Secret # 1 - Muscle spasms are not the problem.
Persistent back pain, in the same spot, that comes and goes is a result of a deteriorating disc. The fibers of the cartilage that separate the bones of your spine are deteriorating. Those fibers become irritated from movement and inflame. The disc has nerves and when the nerves sense pain, they send messages to the muscles of that area of your spine to contract. You have pain and spasm. Your medical doctor is treating your symptoms. Which is OK, because you start to feel better, but nothing is done to take care of the cause of your problem.
Secret # 2 - You will get worse over time.

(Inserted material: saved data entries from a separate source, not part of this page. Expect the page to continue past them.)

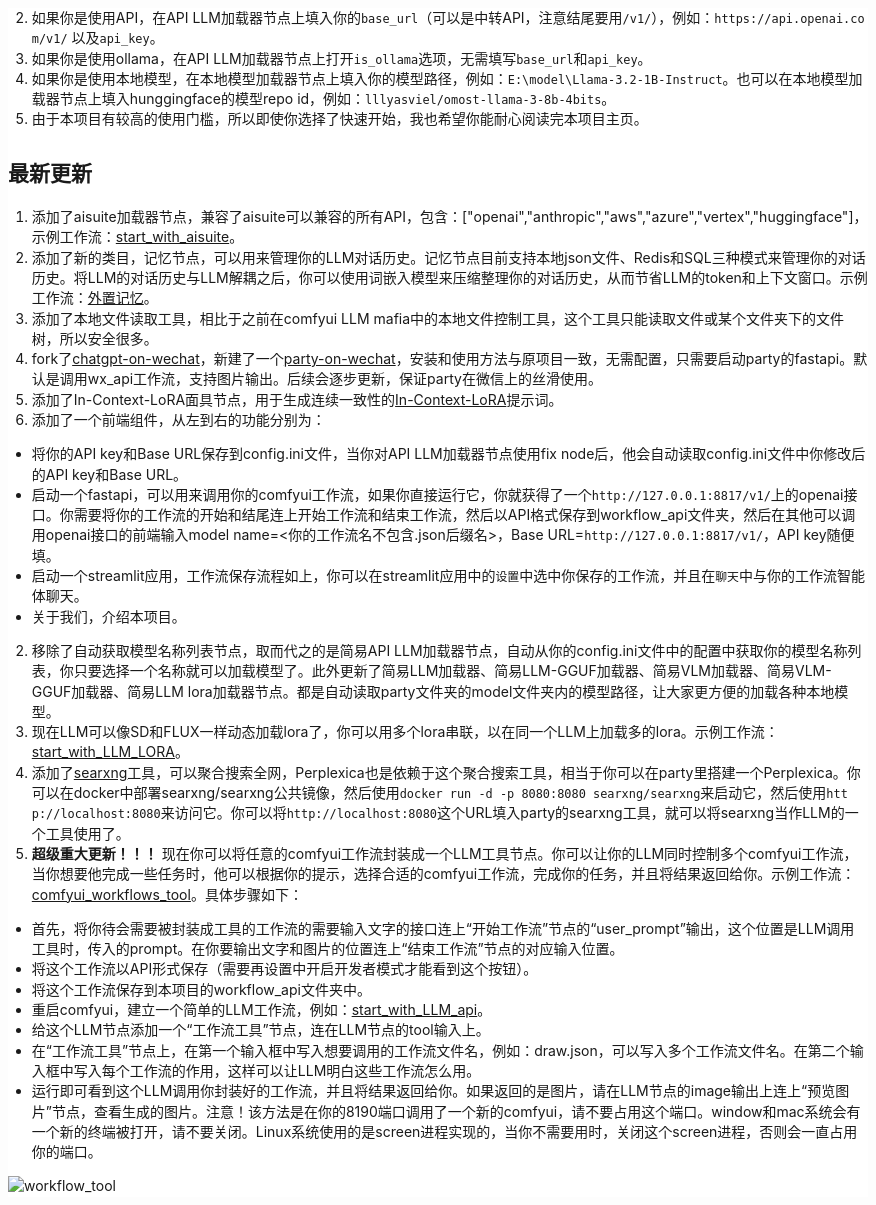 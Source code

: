 2. 如果你是使用API，在API LLM加载器节点上填入你的`base_url`（可以是中转API，注意结尾要用`/v1/`），例如：`https://api.openai.com/v1/` 以及`api_key`。
3. 如果你是使用ollama，在API LLM加载器节点上打开`is_ollama`选项，无需填写`base_url`和`api_key`。
4. 如果你是使用本地模型，在本地模型加载器节点上填入你的模型路径，例如：`E:\model\Llama-3.2-1B-Instruct`。也可以在本地模型加载器节点上填入hunggingface的模型repo id，例如：`lllyasviel/omost-llama-3-8b-4bits`。
5. 由于本项目有较高的使用门槛，所以即使你选择了快速开始，我也希望你能耐心阅读完本项目主页。

## 最新更新
1. 添加了aisuite加载器节点，兼容了aisuite可以兼容的所有API，包含：["openai","anthropic","aws","azure","vertex","huggingface"]，示例工作流：[start_with_aisuite](workflow/start_with_aisuite.json)。
1. 添加了新的类目，记忆节点，可以用来管理你的LLM对话历史。记忆节点目前支持本地json文件、Redis和SQL三种模式来管理你的对话历史。将LLM的对话历史与LLM解耦之后，你可以使用词嵌入模型来压缩整理你的对话历史，从而节省LLM的token和上下文窗口。示例工作流：[外置记忆](workflow/外置记忆.json)。
1. 添加了本地文件读取工具，相比于之前在comfyui LLM mafia中的本地文件控制工具，这个工具只能读取文件或某个文件夹下的文件树，所以安全很多。
1. fork了[chatgpt-on-wechat](https://github.com/zhayujie/chatgpt-on-wechat)，新建了一个[party-on-wechat](https://github.com/heshengtao/party-on-wechat)，安装和使用方法与原项目一致，无需配置，只需要启动party的fastapi。默认是调用wx_api工作流，支持图片输出。后续会逐步更新，保证party在微信上的丝滑使用。
1. 添加了In-Context-LoRA面具节点，用于生成连续一致性的[In-Context-LoRA](https://github.com/ali-vilab/In-Context-LoRA/tree/main)提示词。
1. 添加了一个前端组件，从左到右的功能分别为：
  - 将你的API key和Base URL保存到config.ini文件，当你对API LLM加载器节点使用fix node后，他会自动读取config.ini文件中你修改后的API key和Base URL。
  - 启动一个fastapi，可以用来调用你的comfyui工作流，如果你直接运行它，你就获得了一个`http://127.0.0.1:8817/v1/`上的openai接口。你需要将你的工作流的开始和结尾连上开始工作流和结束工作流，然后以API格式保存到workflow_api文件夹，然后在其他可以调用openai接口的前端输入model name=<你的工作流名不包含.json后缀名>，Base URL=`http://127.0.0.1:8817/v1/`，API key随便填。
  - 启动一个streamlit应用，工作流保存流程如上，你可以在streamlit应用中的`设置`中选中你保存的工作流，并且在`聊天`中与你的工作流智能体聊天。
  - 关于我们，介绍本项目。
2. 移除了自动获取模型名称列表节点，取而代之的是简易API LLM加载器节点，自动从你的config.ini文件中的配置中获取你的模型名称列表，你只要选择一个名称就可以加载模型了。此外更新了简易LLM加载器、简易LLM-GGUF加载器、简易VLM加载器、简易VLM-GGUF加载器、简易LLM lora加载器节点。都是自动读取party文件夹的model文件夹内的模型路径，让大家更方便的加载各种本地模型。
3. 现在LLM可以像SD和FLUX一样动态加载lora了，你可以用多个lora串联，以在同一个LLM上加载多的lora。示例工作流：[start_with_LLM_LORA](workflow/LLM_lora.json)。
4. 添加了[searxng](https://github.com/searxng/searxng)工具，可以聚合搜索全网，Perplexica也是依赖于这个聚合搜索工具，相当于你可以在party里搭建一个Perplexica。你可以在docker中部署searxng/searxng公共镜像，然后使用`docker run -d -p 8080:8080 searxng/searxng`来启动它，然后使用`http://localhost:8080`来访问它。你可以将`http://localhost:8080`这个URL填入party的searxng工具，就可以将searxng当作LLM的一个工具使用了。
5. **超级重大更新！！！** 现在你可以将任意的comfyui工作流封装成一个LLM工具节点。你可以让你的LLM同时控制多个comfyui工作流，当你想要他完成一些任务时，他可以根据你的提示，选择合适的comfyui工作流，完成你的任务，并且将结果返回给你。示例工作流：[comfyui_workflows_tool](workflow/把任意workflow当作LLM_tool.json)。具体步骤如下：
  - 首先，将你待会需要被封装成工具的工作流的需要输入文字的接口连上“开始工作流”节点的“user_prompt”输出，这个位置是LLM调用工具时，传入的prompt。在你要输出文字和图片的位置连上“结束工作流”节点的对应输入位置。
  - 将这个工作流以API形式保存（需要再设置中开启开发者模式才能看到这个按钮）。
  - 将这个工作流保存到本项目的workflow_api文件夹中。
  - 重启comfyui，建立一个简单的LLM工作流，例如：[start_with_LLM_api](workflow/start_with_LLM_api.json)。
  - 给这个LLM节点添加一个“工作流工具”节点，连在LLM节点的tool输入上。
  - 在“工作流工具”节点上，在第一个输入框中写入想要调用的工作流文件名，例如：draw.json，可以写入多个工作流文件名。在第二个输入框中写入每个工作流的作用，这样可以让LLM明白这些工作流怎么用。
  - 运行即可看到这个LLM调用你封装好的工作流，并且将结果返回给你。如果返回的是图片，请在LLM节点的image输出上连上“预览图片”节点，查看生成的图片。注意！该方法是在你的8190端口调用了一个新的comfyui，请不要占用这个端口。window和mac系统会有一个新的终端被打开，请不要关闭。Linux系统使用的是screen进程实现的，当你不需要用时，关闭这个screen进程，否则会一直占用你的端口。
  
![workflow_tool](img/workflowtool.png)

Treating symptoms allows a reprieve from your pain, but the deterioration of your disc continues. Not only that, but some research shows that Ibuprofen (Advil) may damage cartilage further.
Let’s talk about the disc.
In your spine, you have two vertebrae (spinal bones) separated by a disc made of cartilage. If you take an onion and cut it in half and look down at it, that’s what a disc looks like. Rings and rings of tightly wound cartilage. At the center of the disc is an area filled with a thick jelly-like substance called the nucleus.
In the beginning, when we were younger, the fibers of the disc are elastic and pliable. They will stretch and give as you move. The disc is also full of fluid. Imagine a ripe juicy grape. It can take a lot of stress and strain, until the fibers of the onion tear. Nothing happens to the vertebrae until the disc goes bad first.
The disc is also the most pain sensitive structure in the spine, so when your back hurts you want to start looking at the disc. Not always is it the cause, but most of the time there is some involvement.
As time goes on, the disc loses it’s ability to hold fluid and the rings begin to dry out. Over time, the jelly pushes against the weaker rings and they begin to break. Each time they break, they cause pain and the surrounding muscles to contract to stop the spinal movement and protect your back.
These are the flare-up of pain you experience periodically. On an MRI a healthy disc is bright white, because water is white on an MRI. An unhealthy disc is dark because it has lost its ability to hold water.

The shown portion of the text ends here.